Based in a neighbourhood known as Marianao, The Tropicana evolved from a Depression-era bohemian nightclub that was called Eden Concert and owned by Victor de Correa.
It was only when two casino owners approached the Cuban nightclub owner to open a combination casino and cabaret club, that the world-known Tropicana Club came to life. Though the casino is no longer in play, Tropicana still operates as a cabaret show to this day.
The History of Tropicana Club
Casino operators, Rafael Mascaro and Luis Butler, along with nightclub owner Victor de Correa moved to cut a deal with Guillermina Perez Chaumont (known as MIna), who owned the Villa Mina. Victor de Correa then moved his company of dancers, singers and musicians into a converted mansion that resided on the estate. Thus, with de Correa providing entertainment as well as food, and Mascaro and Bular operating the casino that was found in the dining room of the mansion, Tropicana was on its way to success.

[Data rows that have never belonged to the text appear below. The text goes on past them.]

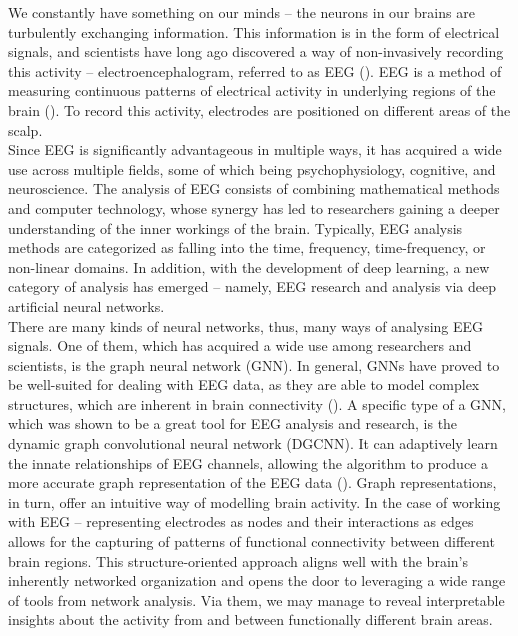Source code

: We constantly have something on our minds – the neurons in our brains are turbulently exchanging information. This information is in the form of electrical signals, and scientists have long ago discovered a way of non-invasively recording this activity – electroencephalogram, referred to as EEG (\cite{ROSSINI2025132}). EEG is a method of measuring continuous patterns of electrical activity in underlying regions of the brain (\cite{eeg_measuring_method}). To record this activity, electrodes are positioned on different areas of the scalp. 
\vspace{0.5em}\\
Since EEG is significantly advantageous in multiple ways, it has acquired a wide use across multiple fields, some of which being psychophysiology, cognitive, and neuroscience. The analysis of EEG consists of combining mathematical methods and computer technology, whose synergy has led to researchers gaining a deeper understanding of the inner workings of the brain. Typically, EEG analysis methods are categorized as falling into the time, frequency, time-frequency, or non-linear domains. In addition, with the development of deep learning, a new category of analysis has emerged – namely, EEG research and analysis via deep artificial neural networks. 
\vspace{0.5em}\\
There are many kinds of neural networks, thus, many ways of analysing EEG signals. One of them, which has acquired a wide use among researchers and scientists, is the graph neural network (GNN). In general, GNNs have proved to be well-suited for dealing with EEG data, as they are able to model complex structures, which are inherent in brain connectivity (\cite{Song}). A specific type of a GNN, which was shown to be a great tool for EEG analysis and research, is the dynamic graph convolutional neural network (DGCNN). It can adaptively learn the innate relationships of EEG channels, allowing the algorithm to produce a more accurate graph representation of the EEG data (\cite{Song}). Graph representations, in turn, offer an intuitive way of modelling brain activity. In the case of working with EEG -- representing electrodes as nodes and their interactions as edges allows for the capturing of patterns of functional connectivity between different brain regions. This structure-oriented approach aligns well with the brain’s inherently networked organization and opens the door to leveraging a wide range of tools from network analysis. Via them, we may manage to reveal interpretable insights about the activity from and between functionally different brain areas.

The club was originally called El Beau Site; it was renamed to Club Tropicana, which stems from its lush tropical gardens and the last two letters of Mina, the original owner. After opening on the 30th of December 1939, the club increased in popularity to an enormous extent, attracting celebrity acts and even celebrity audiences, such as Nat King Cole, Ernest Hemingway, Sammy Davis Jr. and Marlon Brando. This was, of course, before the outbreak of WWI and the Cuban Revolution.

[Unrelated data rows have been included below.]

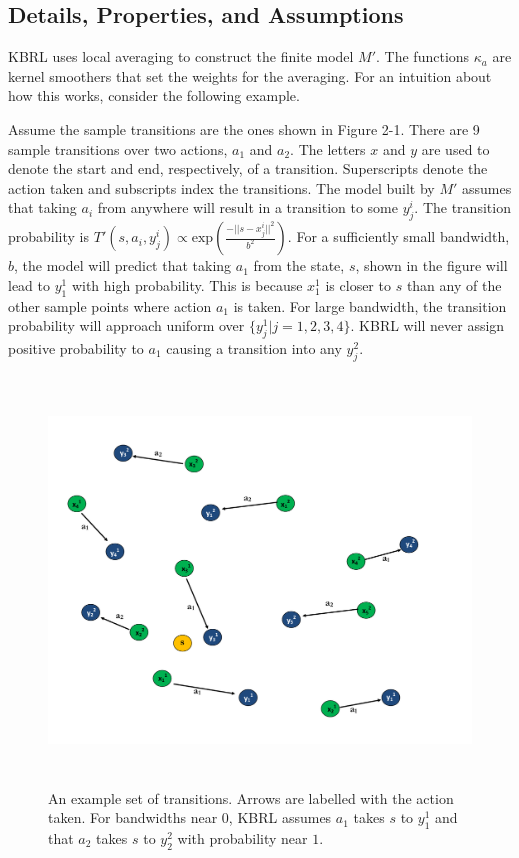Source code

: \subsection{Details, Properties, and Assumptions}
KBRL uses local averaging to construct the finite model $M'$.
The functions $\kappa_a$ are kernel smoothers that set the weights
for the averaging.
For an intuition about how this works, consider the following example.

Assume the sample transitions are the ones shown in Figure 2-1.
There are 9 sample transitions over two actions, $a_1$ and $a_2$.
The letters $x$ and $y$ are used to denote the start and end, respectively,
of a transition.
Superscripts denote the action taken and subscripts index the transitions.
The model built by $M'$ assumes that taking $a_i$ from anywhere 
will result in a transition to some $y^i_j$. The transition probability is
$T'(s,a_i, y^i_j) \propto \mathrm{exp}(\frac{-||s-x^i_j||^2}{b^2})$.
For a sufficiently small bandwidth, $b$, the model will predict that
taking $a_1$ from the state, $s$, shown in the figure will lead to
$y^1_1$ with high probability. This is because $x^1_1$ is
closer to $s$ than any of the other sample points where action $a_1$
is taken.
For large bandwidth, the transition probability will approach uniform over
$\{y^1_j | j= 1,2,3,4\}$.
KBRL will never assign positive probability to $a_1$ causing a transition
into any $y^2_j$.

\begin{figure}[h!]
  \centering
    \includegraphics[width=120mm, height=108mm]{figs/kbrlexpl.pdf}
  \caption[Explanation of the the KBRL finite model]{An example set of transitions.
      Arrows are labelled with the action taken.
      For bandwidths near $0$, KBRL assumes $a_1$ takes $s$ to $y^1_1$ and
      that $a_2$ takes $s$ to $y^2_2$ with probability near $1$.}
\end{figure}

Martin Fox & The Tropicana
Martin Fox was an uneducated, yet well-connected gambler who started renting table space in the casino. By 1950, Fox had made enough profit to take over the lease of the entire casino and in 1951 toppled Victor de Correa. Fox then appointed Alberto Ardura and Oscar Echemendia to operate the club, with The Tropicana soon to become one of the most famous nightclubs in America.
Tropicana Mob Involvement
In 1954 Tampa’s newly appointed godfather of Tampa, Santo Trafficante Jr, along with Meyer Lansky moved to Havana, after congressional hearings on mob activities by the US threatened his operations. After Lansky then became the highest sindicate figure in Cuba, he appointed Trafficante as his second in command.
Trafficante had stakes in The Tropicana and The Sans Souci within a few years, both of which served meals and drinks at a price to cover operating costs. However, profits amounted to around $5000 a day after deductions. In fact, both Trafficante and Lansky avoided gambling because they knew the odds.
Post-Revolution Tropicana Club
The Cuban Revolution had a huge impact on this thriving establishment, and not just because it brought about the banning of gambling and the nationalisation of hotels. With the mob’s involvement in Cuba and tensions rising, The Tropicana bar area was bombed and a woman lost her arm.
It is not clear how much involvement the mob actually had, but records state that the Fox Family continued to have full control over the club, right up until they left Cuba. Though the casino is no longer running, the Tropicana Club Cabaret Shows still attract tourists from all over the world.